Il cambio di rotta era nell’aria dal Salone di Francoforte, quando Volkswagen aveva annunciato che la sua elettrica da 25.000 euro non si sarebbe chiamata ID.2 ma ID. Polo. Un segnale chiaro, rimasto però senza un seguito sistematico, fino ad ora.
Secondo il sito spagnolo Motor.es, solitamente ben informato, la prossima city car elettrica del gruppo non si chiamerà ID.1 bensì ID. Up, riprendendo il nome della prima elettrica di serie di Wolfsburg, tolta di produzione nell’autunno del 2023 insieme alla sua gemella termica.
Il lancio è previsto per l’autunno 2027. La produzione partirà dalla metà di quell’anno nello stabilimento di Palmela, in Portogallo.
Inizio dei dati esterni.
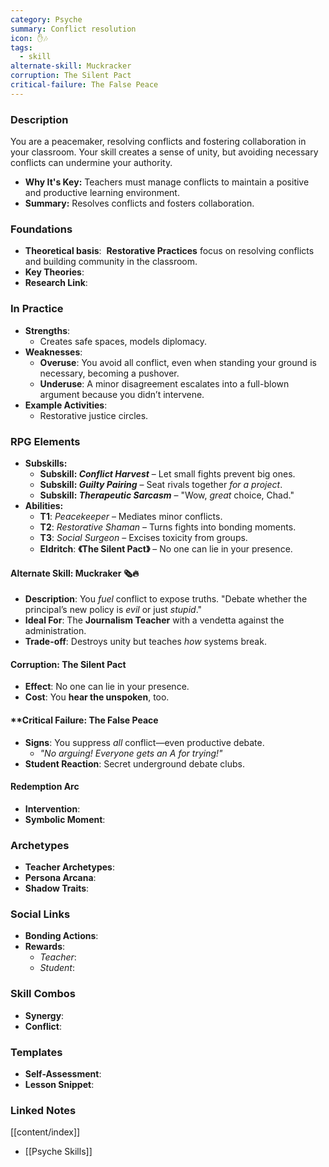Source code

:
 ```yaml
---
category: Psyche
summary: Conflict resolution
icon: ✋🎶
tags:
  - skill
alternate-skill: Muckracker
corruption: The Silent Pact
critical-failure: The False Peace
---
```


### **Description**  
 You are a peacemaker, resolving conflicts and fostering collaboration in your classroom. Your skill creates a sense of unity, but avoiding necessary conflicts can undermine your authority.
- **Why It's Key:** Teachers must manage conflicts to maintain a positive and productive learning environment.
- **Summary:** Resolves conflicts and fosters collaboration.

### **Foundations**  
- **Theoretical basis**:  **Restorative Practices** focus on resolving conflicts and building community in the classroom.
- **Key Theories**: 
- **Research Link**: 

### **In Practice**  
- **Strengths**:  
	- Creates safe spaces, models diplomacy.
- **Weaknesses**:  
	- **Overuse**: You avoid all conflict, even when standing your ground is necessary, becoming a pushover.
	- **Underuse**: A minor disagreement escalates into a full-blown argument because you didn’t intervene.
- **Example Activities**:  
	- Restorative justice circles.

### **RPG Elements**  
- **Subskills:**
	- **Subskill: _Conflict Harvest_** – Let small fights prevent big ones.
	- **Subskill: _Guilty Pairing_** – Seat rivals together _for a project_.
	- **Subskill: _Therapeutic Sarcasm_** – "Wow, _great_ choice, Chad."
- **Abilities:**
	- **T1**: _Peacekeeper_ – Mediates minor conflicts.
	- **T2**: _Restorative Shaman_ – Turns fights into bonding moments.
	- **T3**: _Social Surgeon_ – Excises toxicity from groups.
	- **Eldritch**: **《The Silent Pact》** – No one can lie in your presence.
#### **Alternate Skill: Muckraker** 🗞️🔥
- **Description**: You _fuel_ conflict to expose truths. "Debate whether the principal’s new policy is _evil_ or just _stupid_."
- **Ideal For**: The **Journalism Teacher** with a vendetta against the administration.
- **Trade-off**: Destroys unity but teaches _how_ systems break.
#### **Corruption: The Silent Pact**
- **Effect**: No one can lie in your presence.
- **Cost**: You **hear the unspoken**, too.
#### **Critical Failure: The False Peace 
- **Signs**: You suppress _all_ conflict—even productive debate.
    - _"No arguing! Everyone gets an A for _trying_!"_
- **Student Reaction**: Secret underground debate clubs.  
#### **Redemption Arc**  
- **Intervention**: 
- **Symbolic Moment**: 

### **Archetypes**  
- **Teacher Archetypes**: 
- **Persona Arcana**: 
- **Shadow Traits**: 

### **Social Links**  
- **Bonding Actions**: 
- **Rewards**:  
  - *Teacher*: 
  - *Student*: 

### **Skill Combos**  
- **Synergy**: 
- **Conflict**:  

### **Templates**  
- **Self-Assessment**: 
- **Lesson Snippet**: 

### **Linked Notes**  
[[content/index]]
- [[Psyche Skills]]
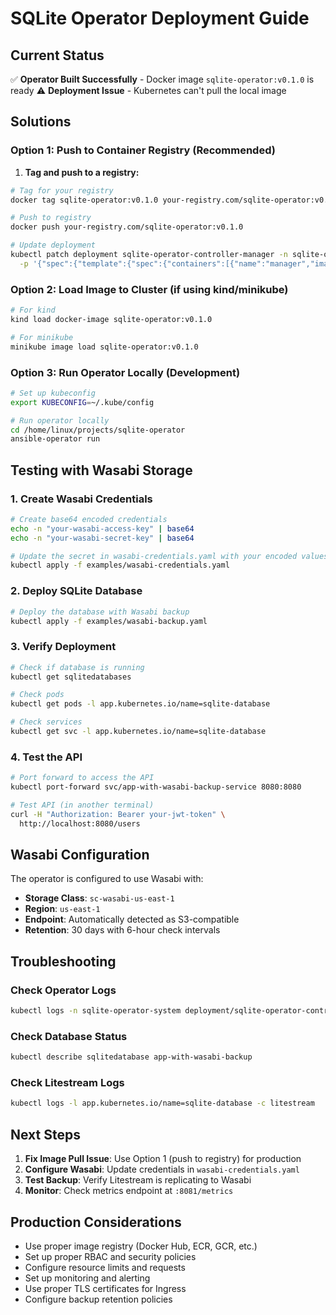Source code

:# SQLite Operator Deployment Guide

## Current Status
✅ **Operator Built Successfully** - Docker image `sqlite-operator:v0.1.0` is ready
⚠️ **Deployment Issue** - Kubernetes can't pull the local image

## Solutions

### Option 1: Push to Container Registry (Recommended)

1. **Tag and push to a registry:**
```bash
# Tag for your registry
docker tag sqlite-operator:v0.1.0 your-registry.com/sqlite-operator:v0.1.0

# Push to registry
docker push your-registry.com/sqlite-operator:v0.1.0

# Update deployment
kubectl patch deployment sqlite-operator-controller-manager -n sqlite-operator-system \
  -p '{"spec":{"template":{"spec":{"containers":[{"name":"manager","image":"your-registry.com/sqlite-operator:v0.1.0"}]}}}}'
```

### Option 2: Load Image to Cluster (if using kind/minikube)

```bash
# For kind
kind load docker-image sqlite-operator:v0.1.0

# For minikube
minikube image load sqlite-operator:v0.1.0
```

### Option 3: Run Operator Locally (Development)

```bash
# Set up kubeconfig
export KUBECONFIG=~/.kube/config

# Run operator locally
cd /home/linux/projects/sqlite-operator
ansible-operator run
```

## Testing with Wasabi Storage

### 1. Create Wasabi Credentials

```bash
# Create base64 encoded credentials
echo -n "your-wasabi-access-key" | base64
echo -n "your-wasabi-secret-key" | base64

# Update the secret in wasabi-credentials.yaml with your encoded values
kubectl apply -f examples/wasabi-credentials.yaml
```

### 2. Deploy SQLite Database

```bash
# Deploy the database with Wasabi backup
kubectl apply -f examples/wasabi-backup.yaml
```

### 3. Verify Deployment

```bash
# Check if database is running
kubectl get sqlitedatabases

# Check pods
kubectl get pods -l app.kubernetes.io/name=sqlite-database

# Check services
kubectl get svc -l app.kubernetes.io/name=sqlite-database
```

### 4. Test the API

```bash
# Port forward to access the API
kubectl port-forward svc/app-with-wasabi-backup-service 8080:8080

# Test API (in another terminal)
curl -H "Authorization: Bearer your-jwt-token" \
  http://localhost:8080/users
```

## Wasabi Configuration

The operator is configured to use Wasabi with:
- **Storage Class**: `sc-wasabi-us-east-1`
- **Region**: `us-east-1`
- **Endpoint**: Automatically detected as S3-compatible
- **Retention**: 30 days with 6-hour check intervals

## Troubleshooting

### Check Operator Logs
```bash
kubectl logs -n sqlite-operator-system deployment/sqlite-operator-controller-manager
```

### Check Database Status
```bash
kubectl describe sqlitedatabase app-with-wasabi-backup
```

### Check Litestream Logs
```bash
kubectl logs -l app.kubernetes.io/name=sqlite-database -c litestream
```

## Next Steps

1. **Fix Image Pull Issue**: Use Option 1 (push to registry) for production
2. **Configure Wasabi**: Update credentials in `wasabi-credentials.yaml`
3. **Test Backup**: Verify Litestream is replicating to Wasabi
4. **Monitor**: Check metrics endpoint at `:8081/metrics`

## Production Considerations

- Use proper image registry (Docker Hub, ECR, GCR, etc.)
- Set up proper RBAC and security policies
- Configure resource limits and requests
- Set up monitoring and alerting
- Use proper TLS certificates for Ingress
- Configure backup retention policies

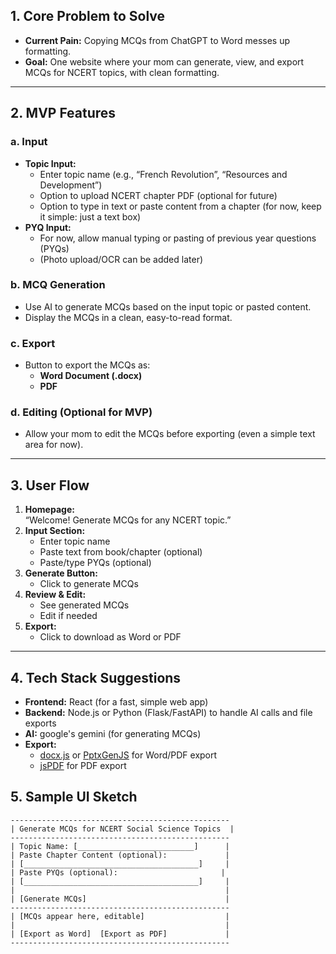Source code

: 

## 1. **Core Problem to Solve**

- **Current Pain:** Copying MCQs from ChatGPT to Word messes up formatting.
- **Goal:** One website where your mom can generate, view, and export MCQs for NCERT topics, with clean formatting.

---

## 2. **MVP Features**

### a. **Input**
- **Topic Input:**  
  - Enter topic name (e.g., “French Revolution”, “Resources and Development”)
  - Option to upload NCERT chapter PDF (optional for future)
  - Option to type in text or paste content from a chapter (for now, keep it simple: just a text box)
- **PYQ Input:**  
  - For now, allow manual typing or pasting of previous year questions (PYQs)
  - (Photo upload/OCR can be added later)

### b. **MCQ Generation**
- Use AI to generate MCQs based on the input topic or pasted content.
- Display the MCQs in a clean, easy-to-read format.

### c. **Export**
- Button to export the MCQs as:
  - **Word Document (.docx)**
  - **PDF**

### d. **Editing (Optional for MVP)**
- Allow your mom to edit the MCQs before exporting (even a simple text area for now).

---

## 3. **User Flow**

1. **Homepage:**  
   “Welcome! Generate MCQs for any NCERT topic.”
2. **Input Section:**  
   - Enter topic name  
   - Paste text from book/chapter (optional)
   - Paste/type PYQs (optional)
3. **Generate Button:**  
   - Click to generate MCQs
4. **Review & Edit:**  
   - See generated MCQs  
   - Edit if needed
5. **Export:**  
   - Click to download as Word or PDF

---

## 4. **Tech Stack Suggestions**

- **Frontend:** React (for a fast, simple web app)
- **Backend:** Node.js or Python (Flask/FastAPI) to handle AI calls and file exports
- **AI:** google's gemini (for generating MCQs)
- **Export:**  
  - [docx.js](https://github.com/dolanmiu/docx) or [PptxGenJS](https://gitbrent.github.io/PptxGenJS/) for Word/PDF export
  - [jsPDF](https://github.com/parallax/jsPDF) for PDF export


## 5. **Sample UI Sketch**

```
-------------------------------------------------
| Generate MCQs for NCERT Social Science Topics  |
-------------------------------------------------
| Topic Name: [__________________________]      |
| Paste Chapter Content (optional):             |
| [_______________________________________]     |
| Paste PYQs (optional):                       |
| [_______________________________________]     |
|                                               |
| [Generate MCQs]                               |
-------------------------------------------------
| [MCQs appear here, editable]                  |
|                                               |
| [Export as Word]  [Export as PDF]             |
-------------------------------------------------
```
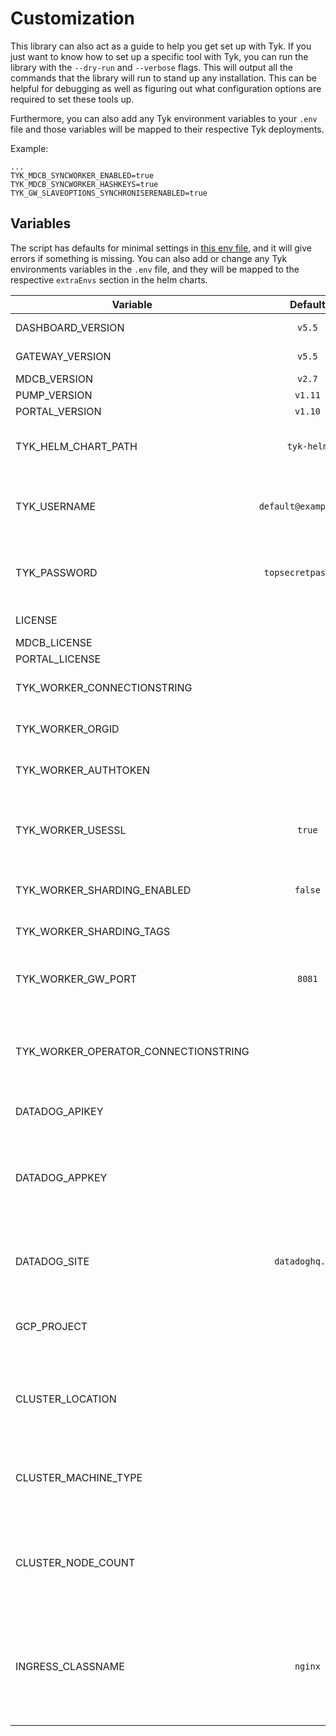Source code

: # Customization
This library can also act as a guide to help you get set up with Tyk. If you just want to know how to set up a specific
tool with Tyk, you can run the library with the `--dry-run` and `--verbose` flags. This will output all the commands that
the library will run to stand up any installation. This can be helpful for debugging as well as figuring out what
configuration options are required to set these tools up.

Furthermore, you can also add any Tyk environment variables to your `.env` file and those variables will be mapped to
their respective Tyk deployments.

Example:
```env
...
TYK_MDCB_SYNCWORKER_ENABLED=true
TYK_MDCB_SYNCWORKER_HASHKEYS=true
TYK_GW_SLAVEOPTIONS_SYNCHRONISERENABLED=true
```

## Variables
The script has defaults for minimal settings in [this env file](https://github.com/TykTechnologies/tyk-k8s-demo/blob/v3/.env.example),
and it will give errors if something is missing.
You can also add or change any Tyk environments variables in the `.env` file,
and they will be mapped to the respective `extraEnvs` section in the helm charts.

| Variable                             |        Default        | Comments                                                                                                        |
|--------------------------------------|:---------------------:|-----------------------------------------------------------------------------------------------------------------|
| DASHBOARD_VERSION                    |        `v5.5`         | Dashboard version                                                                                               |
| GATEWAY_VERSION                      |        `v5.5`         | Gateway version                                                                                                 |
| MDCB_VERSION                         |        `v2.7`         | MDCB version                                                                                                    |
| PUMP_VERSION                         |        `v1.11`        | Pump version                                                                                                    |
| PORTAL_VERSION                       |        `v1.10`        | Portal version                                                                                                  |
| TYK_HELM_CHART_PATH                  |      `tyk-helm`       | Path to charts, can be a local directory or a helm repo                                                         |
| TYK_USERNAME                         | `default@example.com` | Default password for all the services deployed                                                                  |
| TYK_PASSWORD                         |  `topsecretpassword`  | Default password for all the services deployed                                                                  |
| LICENSE                              |                       | Dashboard license                                                                                               |
| MDCB_LICENSE                         |                       | MDCB license                                                                                                    |
| PORTAL_LICENSE                       |                       | Portal license                                                                                                  |
| TYK_WORKER_CONNECTIONSTRING          |                       | MDCB URL for worker connection                                                                                  |
| TYK_WORKER_ORGID                     |                       | Org ID of dashboard user                                                                                        |
| TYK_WORKER_AUTHTOKEN                 |                       | Auth token of dashboard user                                                                                    |
| TYK_WORKER_USESSL                    |        `true`         | Set to `true` when the MDCB is serving on a TLS connection                                                      |
| TYK_WORKER_SHARDING_ENABLED          |        `false`        | Set to `true` to enable API Sharding                                                                            |
| TYK_WORKER_SHARDING_TAGS             |                       | API Gateway segmentation tags                                                                                   |
| TYK_WORKER_GW_PORT                   |        `8081`         | Set the gateway service port to use                                                                             |
| TYK_WORKER_OPERATOR_CONNECTIONSTRING |                       | Set the dashboard URL for the operator to be able manage APIs and Policies                                      |
| DATADOG_APIKEY                       |                       | Datadog API key                                                                                                 |
| DATADOG_APPKEY                       |                       | Datadog Application key. This is used to create a dashboard and create a pipeline for the Tyk logs              |
| DATADOG_SITE                         |    `datadoghq.com`    | Datadog site. Change to `datadoghq.eu` if using the european site                                               |
| GCP_PROJECT                          |                       | The GCP project for terraform authentication on GCP                                                             |
| CLUSTER_LOCATION                     |                       | Cluster location that will be created on AKS, EKS, or GKE                                                       |
| CLUSTER_MACHINE_TYPE                 |                       | Machine type for the cluster that will be created on AKS, EKS, or GKE                                           |
| CLUSTER_NODE_COUNT                   |                       | Number of nodes for the cluster that will be created on AKS, EKS, or GKE                                        |
| INGRESS_CLASSNAME                    |        `nginx`        | The ingress classname to be used to associate the k8s ingress objects with the ingress controller/load balancer |
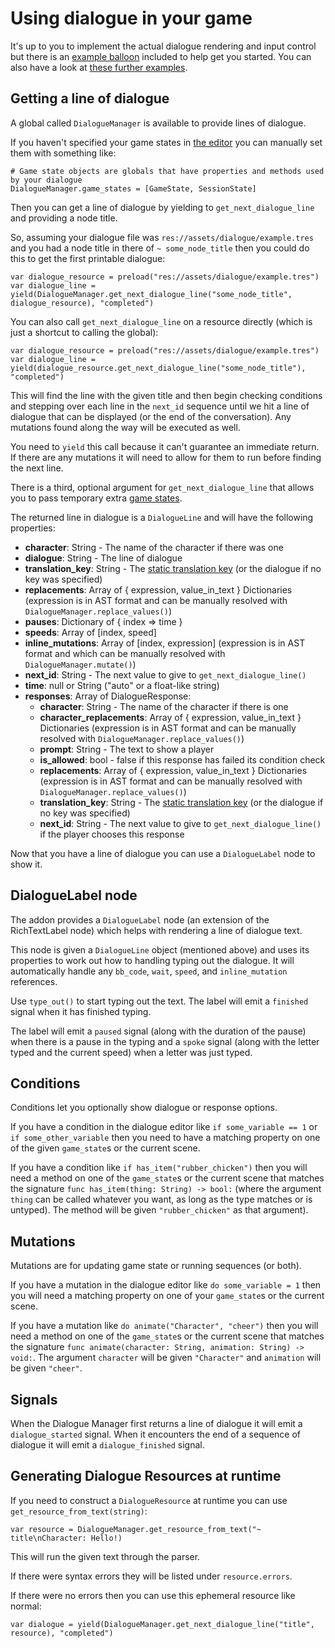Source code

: # Using dialogue in your game

It's up to you to implement the actual dialogue rendering and input control but there is an [example balloon](Example_Balloon.md) included to help get you started. You can also have a look at [these further examples](https://github.com/nathanhoad/example_dialogue_balloons).

## Getting a line of dialogue

A global called `DialogueManager` is available to provide lines of dialogue.

If you haven't specified your game states in [the editor](Settings.md) you can manually set them with something like:

```gdscript
# Game state objects are globals that have properties and methods used by your dialogue
DialogueManager.game_states = [GameState, SessionState]
```

Then you can get a line of dialogue by yielding to `get_next_dialogue_line` and providing a node title.

So, assuming your dialogue file was `res://assets/dialogue/example.tres` and you had a node title in there of `~ some_node_title` then you could do this to get the first printable dialogue:

```gdscript
var dialogue_resource = preload("res://assets/dialogue/example.tres")
var dialogue_line = yield(DialogueManager.get_next_dialogue_line("some_node_title", dialogue_resource), "completed")
```

You can also call `get_next_dialogue_line` on a resource directly (which is just a shortcut to calling the global):

```gdscript
var dialogue_resource = preload("res://assets/dialogue/example.tres")
var dialogue_line = yield(dialogue_resource.get_next_dialogue_line("some_node_title"), "completed")
```

This will find the line with the given title and then begin checking conditions and stepping over each line in the `next_id` sequence until we hit a line of dialogue that can be displayed (or the end of the conversation). Any mutations found along the way will be executed as well.

You need to `yield` this call because it can't guarantee an immediate return. If there are any mutations it will need to allow for them to run before finding the next line.

There is a third, optional argument for `get_next_dialogue_line` that allows you to pass temporary extra [game states](Settings.md).

The returned line in dialogue is a `DialogueLine` and will have the following properties:

- **character**: String - The name of the character if there was one
- **dialogue**: String - The line of dialogue
- **translation_key**: String - The [static translation key](Writing_Dialogue.md#translations) (or the dialogue if no key was specified)
- **replacements**: Array of { expression, value_in_text } Dictionaries (expression is in AST format and can be manually resolved with `DialogueManager.replace_values()`)
- **pauses**: Dictionary of { index => time }
- **speeds**: Array of [index, speed]
- **inline_mutations**: Array of [index, expression] (expression is in AST format and which can be manually resolved with `DialogueManager.mutate()`)
- **next_id**: String - The next value to give to `get_next_dialogue_line()`
- **time**: null or String ("auto" or a float-like string)
- **responses**: Array of DialogueResponse:
  - **character**: String - The name of the character if there is one
  - **character_replacements**: Array of { expression, value_in_text } Dictionaries (expression is in AST format and can be manually resolved with `DialogueManager.replace_values()`)
  - **prompt**: String - The text to show a player
  - **is_allowed**: bool - false if this response has failed its condition check
  - **replacements**: Array of { expression, value_in_text } Dictionaries (expression is in AST format and can be manually resolved with `DialogueManager.replace_values()`)
  - **translation_key**: String - The [static translation key](Writing_Dialogue.md#translations) (or the dialogue if no key was specified)
  - **next_id**: String - The next value to give to `get_next_dialogue_line()` if the player chooses this response

Now that you have a line of dialogue you can use a `DialogueLabel` node to show it.

## DialogueLabel node

The addon provides a `DialogueLabel` node (an extension of the RichTextLabel node) which helps with rendering a line of dialogue text. 

This node is given a `DialogueLine` object (mentioned above) and uses its properties to work out how to handling typing out the dialogue. It will automatically handle any `bb_code`, `wait`, `speed`, and `inline_mutation` references.

Use `type_out()` to start typing out the text. The label will emit a `finished` signal when it has finished typing.

The label will emit a `paused` signal (along with the duration of the pause) when there is a pause in the typing and a `spoke` signal (along with the letter typed and the current speed) when a letter was just typed.

## Conditions

Conditions let you optionally show dialogue or response options.

If you have a condition in the dialogue editor like `if some_variable == 1` or `if some_other_variable` then you need to have a matching property on one of the given `game_state`s or the current scene.

If you have a condition like `if has_item("rubber_chicken")` then you will need a method on one of the `game_state`s or the current scene that matches the signature `func has_item(thing: String) -> bool:` (where the argument `thing` can be called whatever you want, as long as the type matches or is untyped). The method will be given `"rubber_chicken"` as that argument).

## Mutations

Mutations are for updating game state or running sequences (or both).

If you have a mutation in the dialogue editor like `do some_variable = 1` then you will need a matching property on one of your `game_state`s or the current scene.

If you have a mutation like `do animate("Character", "cheer")` then you will need a method on one of the `game_state`s or the current scene that matches the signature `func animate(character: String, animation: String) -> void:`. The argument `character` will be given `"Character"` and `animation` will be given `"cheer"`.

## Signals

When the Dialogue Manager first returns a line of dialogue it will emit a `dialogue_started` signal. When it encounters the end of a sequence of dialogue it will emit a `dialogue_finished` signal.


## Generating Dialogue Resources at runtime

If you need to construct a `DialogueResource` at runtime you can use `get_resource_from_text(string)`:

```gdscript
var resource = DialogueManager.get_resource_from_text("~ title\nCharacter: Hello!)
```

This will run the given text through the parser.

If there were syntax errors they will be listed under `resource.errors`.

If there were no errors then you can use this ephemeral resource like normal:

```gdscript
var dialogue = yield(DialogueManager.get_next_dialogue_line("title", resource), "completed")
```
Le dimensioni della nuova ID. Up, 3,88 metri in lunghezza e 1,81 in larghezza, la collocano esattamente nel mezzo tra la vecchia e-Up (3,60 metri) e la più grande ID. Polo (4,05 metri), seguendo le specifiche già mostrate nel concept ID. EVERY1 presentato a marzo 2025.
Non è stata Volkswagen a confermare il nome. È stato il sindacato IG Metall a farlo trapelare involontariamente in una dichiarazione sull’assegnazione degli stabilimenti a Emden. Il tipo di scivolone che, a Wolfsburg, qualcuno starà ancora commentando.
Tra i nomi scartati figura ID. Lupo, omaggio alla city car a benzina prodotta tra il 1998 e il 2005, abbandonato a favore di Up, evidentemente considerato più riconoscibile sul mercato europeo. Una scelta comprensibile, anche se il Lupo aveva un suo fascino.
La logica del rebranding, una volta avviata, ha una sua inerzia difficile da fermare. Se la ID. Up diventa tale, è lecito aspettarsi che la ID.3 diventi prima o poi la nuova Golf elettrica, e la ID.7 il Passat del futuro. Nel frattempo, in rete sono già circolate immagini di una ID. Tiguan camuffata, destinata a sostituire ID.4 e ID.5 nell’arco di qualche anno.
Volkswagen sta ricostruendo il proprio immaginario elettrico attorno a nomi che i clienti già amano, o che almeno già conoscono. È una scommessa sul potere del passato per vendere il futuro.